Source texts of formatted documents
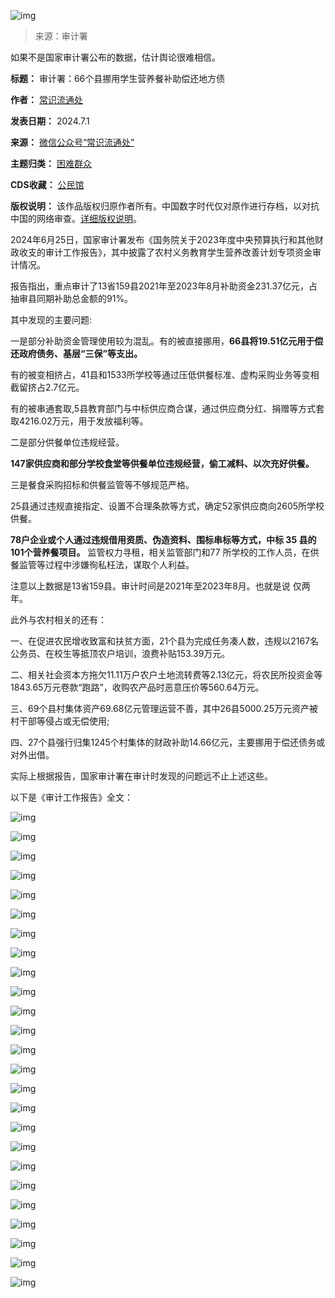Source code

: ![img](https://chinadigitaltimes.net/chinese/files/2024/07/post-709363-6682d42b21f66.)



> 来源：审计署


如果不是国家审计署公布的数据，估计舆论很难相信。




**标题：** 审计署：66个县挪用学生营养餐补助偿还地方债  

**作者：** [常识流通处](https://chinadigitaltimes.net/space/常识流通处)  

**发表日期：** 2024.7.1  

**来源：** [微信公众号“常识流通处”](https://web.archive.org/web/20240701160513/https://mp.weixin.qq.com/s/wO9M-_y0oUzpjDTyeoCLyw)  

**主题归类：** [困难群众](https://chinadigitaltimes.net/space/困难群众)  

**CDS收藏：** [公民馆](https://chinadigitaltimes.net/space/%E5%85%AC%E6%B0%91%E9%A6%86)  

**版权说明：** 该作品版权归原作者所有。中国数字时代仅对原作进行存档，以对抗中国的网络审查。[详细版权说明](https://chinadigitaltimes.net/chinese/copyright)。


2024年6月25日，国家审计署发布《国务院关于2023年度中央预算执行和其他财政收支的审计工作报告》，其中披露了农村义务教育学生营养改善计划专项资金审计情况。


报告指出，重点审计了13省159县2021年至2023年8月补助资金231.37亿元，占抽审县同期补助总金额的91%。


其中发现的主要问题:


一是部分补助资金管理使用较为混乱。有的被直接挪用，**66县将19.51亿元用于偿还政府债务、基层“三保”等支出。** 


有的被变相挤占，41县和1533所学校等通过压低供餐标准、虚构采购业务等变相截留挤占2.7亿元。


有的被串通套取,5县教育部门与中标供应商合谋，通过供应商分红、捐赠等方式套取4216.02万元，用于发放福利等。


二是部分供餐单位违规经营。


**147家供应商和部分学校食堂等供餐单位违规经营，偷工减料、以次充好供餐。** 


三是餐食采购招标和供餐监管等不够规范严格。


25县通过违规直接指定、设置不合理条款等方式，确定52家供应商向2605所学校供餐。


**78户企业或个人通过违规借用资质、伪造资料、围标串标等方式，中标 35 县的101个营养餐项目。** 监管权力寻租，相关监管部门和77 所学校的工作人员，在供餐监管等过程中涉嫌徇私枉法，谋取个人利益。


注意以上数据是13省159县。审计时间是2021年至2023年8月。也就是说 仅两年。


此外与农村相关的还有：


一、在促进农民增收致富和扶贫方面，21个县为完成任务凑人数，违规以2167名公务员、在校生等抵顶农户培训，浪费补贴153.39万元。


二、相关社会资本方拖欠11.11万户农户土地流转费等2.13亿元，将农民所投资金等1843.65万元卷款“跑路”，收购农产品时恶意压价等560.64万元。


三、69个县村集体资产69.68亿元管理运营不善，其中26县5000.25万元资产被村干部等侵占或无偿使用;


四、27个县强行归集1245个村集体的财政补助14.66亿元，主要挪用于偿还债务或对外出借。


实际上根据报告，国家审计署在审计时发现的问题远不止上述这些。


以下是《审计工作报告》全文：


![img](https://chinadigitaltimes.net/chinese/files/2024/07/post-709363-6682d42b4fad0.)


![img](https://chinadigitaltimes.net/chinese/files/2024/07/post-709363-6682d42b711a1.)


![img](https://chinadigitaltimes.net/chinese/files/2024/07/post-709363-6682d42b99602.)


![img](https://chinadigitaltimes.net/chinese/files/2024/07/post-709363-6682d42bbf3ea.)


![img](https://chinadigitaltimes.net/chinese/files/2024/07/post-709363-6682d42be5832.)


![img](https://chinadigitaltimes.net/chinese/files/2024/07/post-709363-6682d42c1e2df.)


![img](https://chinadigitaltimes.net/chinese/files/2024/07/post-709363-6682d42c46fca.)


![img](https://chinadigitaltimes.net/chinese/files/2024/07/post-709363-6682d42c6b138.)


![img](https://chinadigitaltimes.net/chinese/files/2024/07/post-709363-6682d42c98728.)


![img](https://chinadigitaltimes.net/chinese/files/2024/07/post-709363-6682d42cc3593.)


![img](https://chinadigitaltimes.net/chinese/files/2024/07/post-709363-6682d42ce5adc.)


![img](https://chinadigitaltimes.net/chinese/files/2024/07/post-709363-6682d42d13dec.)


![img](https://chinadigitaltimes.net/chinese/files/2024/07/post-709363-6682d42d377c1.)


![img](https://chinadigitaltimes.net/chinese/files/2024/07/post-709363-6682d42d5c7dd.)


![img](https://chinadigitaltimes.net/chinese/files/2024/07/post-709363-6682d42d7f5f5.)


![img](https://chinadigitaltimes.net/chinese/files/2024/07/post-709363-6682d42d9e71e.)


![img](https://chinadigitaltimes.net/chinese/files/2024/07/post-709363-6682d42dc4877.)


![img](https://chinadigitaltimes.net/chinese/files/2024/07/post-709363-6682d42de5cf1.)


![img](https://chinadigitaltimes.net/chinese/files/2024/07/post-709363-6682d42e1b7d4.)


![img](https://chinadigitaltimes.net/chinese/files/2024/07/post-709363-6682d42e3f13a.)


![img](https://chinadigitaltimes.net/chinese/files/2024/07/post-709363-6682d42e615ce.)


![img](https://chinadigitaltimes.net/chinese/files/2024/07/post-709363-6682d42e8882b.)


![img](https://chinadigitaltimes.net/chinese/files/2024/07/post-709363-6682d42eac433.)


![img](https://chinadigitaltimes.net/chinese/files/2024/07/post-709363-6682d42ecb501.)


![img](https://chinadigitaltimes.net/chinese/files/2024/07/post-709363-6682d42ee7ca6.)

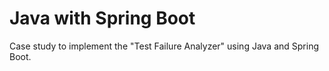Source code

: # Java with Spring Boot

Case study to implement the "Test Failure Analyzer" using Java and Spring Boot.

## What you will do
For the word "常识流通处", tally the lines above that hold it and answer with the number alone.

## Result
2